··· Supplied records ···

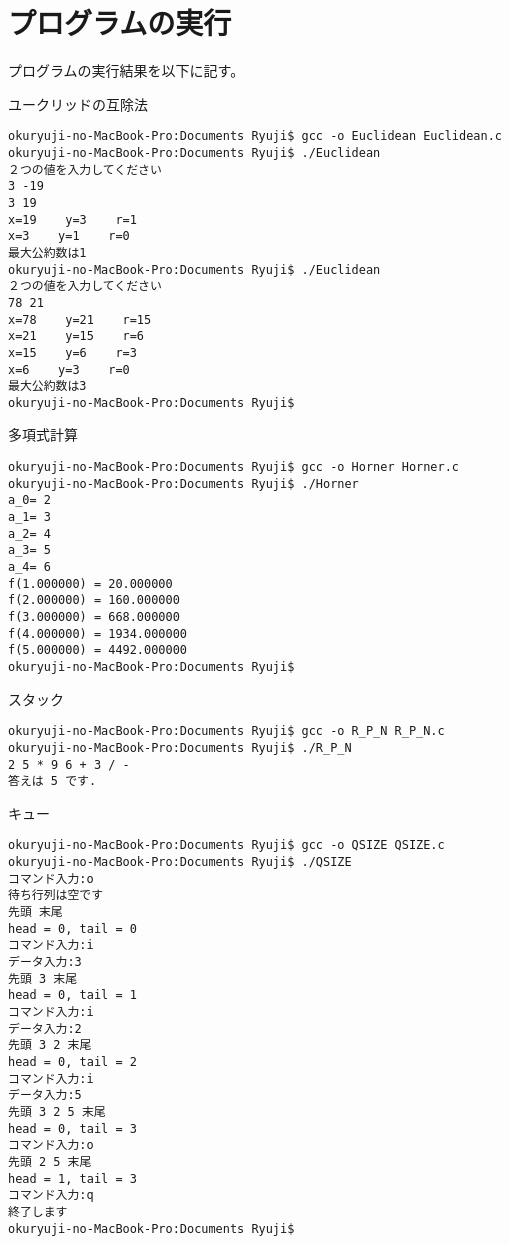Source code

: \documentclass[a4j,titlepage]{jarticle}
\begin{document}
\section{プログラムの実行}
プログラムの実行結果を以下に記す。
\begin{breakitembox}[l]{ユークリッドの互除法} \small
\begin{verbatim}
okuryuji-no-MacBook-Pro:Documents Ryuji$ gcc -o Euclidean Euclidean.c
okuryuji-no-MacBook-Pro:Documents Ryuji$ ./Euclidean
２つの値を入力してください
3 -19
3 19
x=19    y=3    r=1
x=3    y=1    r=0
最大公約数は1
okuryuji-no-MacBook-Pro:Documents Ryuji$ ./Euclidean
２つの値を入力してください
78 21
x=78    y=21    r=15
x=21    y=15    r=6
x=15    y=6    r=3
x=6    y=3    r=0
最大公約数は3
okuryuji-no-MacBook-Pro:Documents Ryuji$ 

\end{verbatim}
\end{breakitembox}

\begin{breakitembox}[l]{多項式計算} \small
\begin{verbatim}
okuryuji-no-MacBook-Pro:Documents Ryuji$ gcc -o Horner Horner.c
okuryuji-no-MacBook-Pro:Documents Ryuji$ ./Horner
a_0= 2
a_1= 3
a_2= 4
a_3= 5
a_4= 6
f(1.000000) = 20.000000
f(2.000000) = 160.000000
f(3.000000) = 668.000000
f(4.000000) = 1934.000000
f(5.000000) = 4492.000000
okuryuji-no-MacBook-Pro:Documents Ryuji$ 
\end{verbatim}
\end{breakitembox}

\begin{breakitembox}[l]{スタック} \small
\begin{verbatim}
okuryuji-no-MacBook-Pro:Documents Ryuji$ gcc -o R_P_N R_P_N.c
okuryuji-no-MacBook-Pro:Documents Ryuji$ ./R_P_N
2 5 * 9 6 + 3 / - 
答えは 5 です.
\end{verbatim}
\end{breakitembox}

\begin{breakitembox}[l]{キュー} \small
\begin{verbatim}
okuryuji-no-MacBook-Pro:Documents Ryuji$ gcc -o QSIZE QSIZE.c
okuryuji-no-MacBook-Pro:Documents Ryuji$ ./QSIZE
コマンド入力:o
待ち行列は空です
先頭 末尾
head = 0, tail = 0
コマンド入力:i
データ入力:3
先頭 3 末尾
head = 0, tail = 1
コマンド入力:i
データ入力:2
先頭 3 2 末尾
head = 0, tail = 2
コマンド入力:i
データ入力:5
先頭 3 2 5 末尾
head = 0, tail = 3
コマンド入力:o
先頭 2 5 末尾
head = 1, tail = 3
コマンド入力:q
終了します
okuryuji-no-MacBook-Pro:Documents Ryuji$ 
\end{verbatim}
\end{breakitembox}
\end{document}
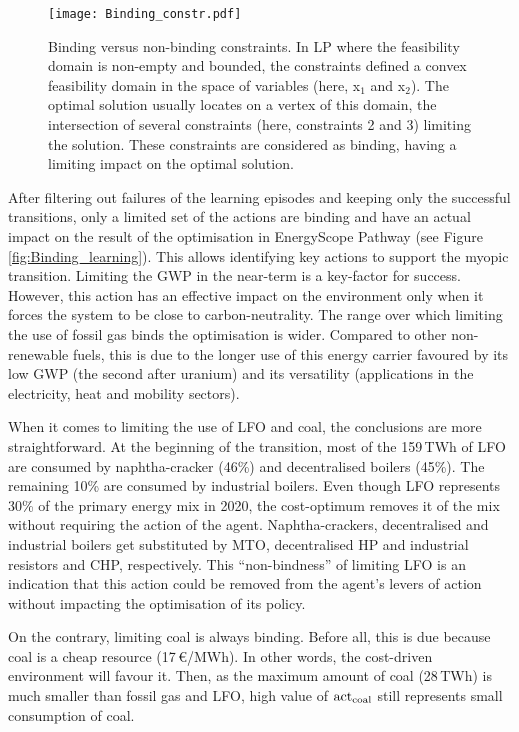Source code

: \begin{figure}[!htbp]
\centering
\texttt{[image: Binding\_constr.pdf]}
\caption{Binding versus non-binding constraints. In \gls{LP} where the feasibility domain is non-empty and bounded, the constraints defined a convex feasibility domain in the space of variables (here, x$_1$ and x$_2$). The optimal solution usually locates on a vertex of this domain, \ie the intersection of several constraints (here, constraints 2 and 3) limiting the solution. These constraints are considered as binding, \ie having a limiting impact on the optimal solution.}
\label{fig:Binding_constr}
\end{figure} 

After filtering out failures of the learning episodes and keeping only the successful transitions, only a limited set of the actions are binding and have an actual impact on the result of the optimisation in EnergyScope Pathway (see Figure \ref{fig:Binding_learning}). This allows identifying key actions to support the myopic transition. Limiting the \gls{GWP} in the near-term is a key-factor for success. However, this action has an effective impact on the environment only when it forces the system to be close to carbon-neutrality. The range over which limiting the use of fossil gas binds the optimisation is wider. Compared to other non-renewable fuels, this is due to the longer use of this energy carrier favoured by its low \gls{GWP} (the second after uranium) and its versatility (applications in the electricity, heat and mobility sectors).

When it comes to limiting the use of \gls{LFO} and coal, the conclusions are more straightforward. At the beginning of the transition, most of the 159\,TWh of \gls{LFO} are consumed by naphtha-cracker (46\%) and decentralised boilers (45\%). The remaining 10\% are consumed by industrial boilers. Even though \gls{LFO} represents  30\% of the primary energy mix in 2020, the cost-optimum removes it of the mix without requiring the action of the agent. Naphtha-crackers, decentralised and industrial boilers get substituted by \gls{MTO}, decentralised \gls{HP} and industrial resistors and \gls{CHP}, respectively.  This ``non-bindness'' of limiting \gls{LFO} is an indication that this action could be removed from the agent's levers of action without impacting the optimisation of its policy.

On the contrary, limiting coal is always binding. Before all, this is due because coal is a cheap resource (17\,€/MWh). In other words, the cost-driven environment will favour it. Then, as the maximum amount of coal (28\,TWh) is much smaller than fossil gas and \gls{LFO}, high value of $\mathrm{act}\textsubscript{coal}$ still represents small consumption of coal.


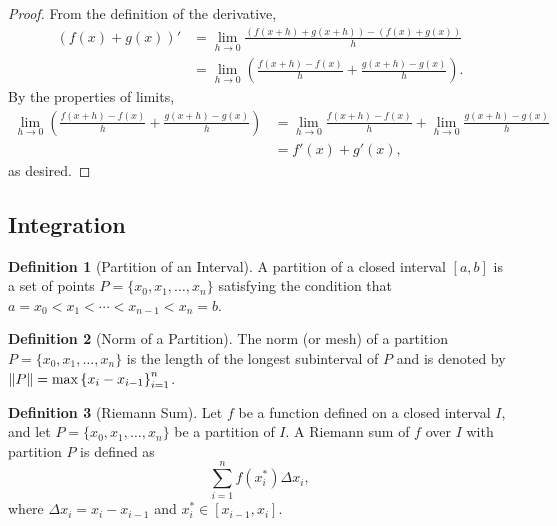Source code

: \documentclass[headings=standardclasses]{scrartcl}
\theoremstyle{definition}
\newtheorem{definition}{Definition}[subsection]
\begin{document}
\begin{proof}
  From the definition of the derivative,
  \begin{equation*}
  \begin{split}
    (f(x) + g(x))' &= \lim_{h → 0} \frac{(f(x + h) + g(x + h)) - (f(x) + g(x))}{h} \\
                   &= \lim_{h → 0} \left(\frac{f(x + h) - f(x)}{h} + \frac{g(x + h) - g(x)}{h}\right).
  \end{split}
  \end{equation*}
  By the properties of limits,
  \begin{equation*}
  \begin{split}
    \lim_{h → 0} \left(\frac{f(x + h) - f(x)}{h} + \frac{g(x + h) - g(x)}{h}\right) &= \lim_{h → 0} \frac{f(x + h) - f(x)}{h} + \lim_{h → 0} \frac{g(x + h) - g(x)}{h} \\
                                                                                    &= f'(x) + g'(x),
  \end{split}
  \end{equation*}
  as desired.
\end{proof}

\subsection{Integration}

\begin{definition}[Partition of an Interval]
  A partition of a closed interval \([a, b]\) is a set of points \(P = \{x_0,
  x_1, \ldots, x_n\}\) satisfying the condition that \(a = x_0 < x_1 < \cdots <
  x_{n - 1} < x_n = b\).
\end{definition}

\begin{definition}[Norm of a Partition]
  The norm (or mesh) of a partition \(P = \{x_0, x_1, \ldots, x_n\}\) is the
  length of the longest subinterval of \(P\) and is denoted by \(\lVert P\rVert =
  \max{\{ x_i - x_{i - 1} \}}_{i = 1}^n\).
\end{definition}

\begin{definition}[Riemann Sum]
  Let \(f\) be a function defined on a closed interval \(I\), and let \(P =
  \{x_0, x_1, \ldots, x_n\}\) be a partition of \(I\). A Riemann sum of \(f\)
  over \(I\) with partition \(P\) is defined as \[ ∑_{i = 1}^n f(x^*_i) Δx_i,
  \] where \(Δx_i = x_i - x_{i - 1}\) and \(x^*_i ∈ [x_{i - 1}, x_i]\).
\end{definition}
\end{document}
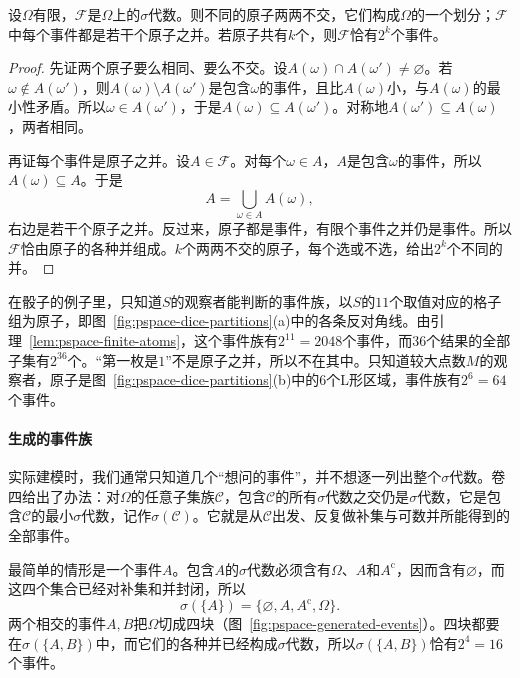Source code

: \begin{lemma}
\label{lem:pspace-finite-atoms}
设$\Omega$有限，$\mathcal{F}$是$\Omega$上的$\sigma$代数。则不同的原子两两不交，它们构成$\Omega$的一个划分；$\mathcal{F}$中每个事件都是若干个原子之并。若原子共有$k$个，则$\mathcal{F}$恰有$2^{k}$个事件。
\end{lemma}

\begin{proof}
先证两个原子要么相同、要么不交。设$A(\omega)\cap A(\omega')\neq\varnothing$。若$\omega\notin A(\omega')$，则$A(\omega)\setminus A(\omega')$是包含$\omega$的事件，且比$A(\omega)$小，与$A(\omega)$的最小性矛盾。所以$\omega\in A(\omega')$，于是$A(\omega)\subseteq A(\omega')$。对称地$A(\omega')\subseteq A(\omega)$，两者相同。

再证每个事件是原子之并。设$A\in\mathcal{F}$。对每个$\omega\in A$，$A$是包含$\omega$的事件，所以$A(\omega)\subseteq A$。于是
\[
  A=\bigcup_{\omega\in A}A(\omega),
\]
右边是若干个原子之并。反过来，原子都是事件，有限个事件之并仍是事件。所以$\mathcal{F}$恰由原子的各种并组成。$k$个两两不交的原子，每个选或不选，给出$2^{k}$个不同的并。
\end{proof}

在骰子的例子里，只知道$S$的观察者能判断的事件族，以$S$的$11$个取值对应的格子组为原子，即图~\ref{fig:pspace-dice-partitions}(a)中的各条反对角线。由引理~\ref{lem:pspace-finite-atoms}，这个事件族有$2^{11}=2048$个事件，而$36$个结果的全部子集有$2^{36}$个。“第一枚是$1$”不是原子之并，所以不在其中。只知道较大点数$M$的观察者，原子是图~\ref{fig:pspace-dice-partitions}(b)中的$6$个L形区域，事件族有$2^{6}=64$个事件。

\paragraph{生成的事件族}
实际建模时，我们通常只知道几个“想问的事件”，并不想逐一列出整个$\sigma$代数。卷四给出了办法：对$\Omega$的任意子集族$\mathcal{C}$，包含$\mathcal{C}$的所有$\sigma$代数之交仍是$\sigma$代数，它是包含$\mathcal{C}$的最小$\sigma$代数，记作$\sigma(\mathcal{C})$。它就是从$\mathcal{C}$出发、反复做补集与可数并所能得到的全部事件。

最简单的情形是一个事件$A$。包含$A$的$\sigma$代数必须含有$\Omega$、$A$和$A^{\mathrm{c}}$，因而含有$\varnothing$，而这四个集合已经对补集和并封闭，所以
\[
  \sigma(\{A\})=\{\varnothing,A,A^{\mathrm{c}},\Omega\}.
\]
两个相交的事件$A,B$把$\Omega$切成四块（图~\ref{fig:pspace-generated-events}）。四块都要在$\sigma(\{A,B\})$中，而它们的各种并已经构成$\sigma$代数，所以$\sigma(\{A,B\})$恰有$2^{4}=16$个事件。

···

Pull each line holding "subsection" out of the listing.

◆ Solution for this problem
\newtheorem{definition}{Definition}[subsection]
\subsection{Integration}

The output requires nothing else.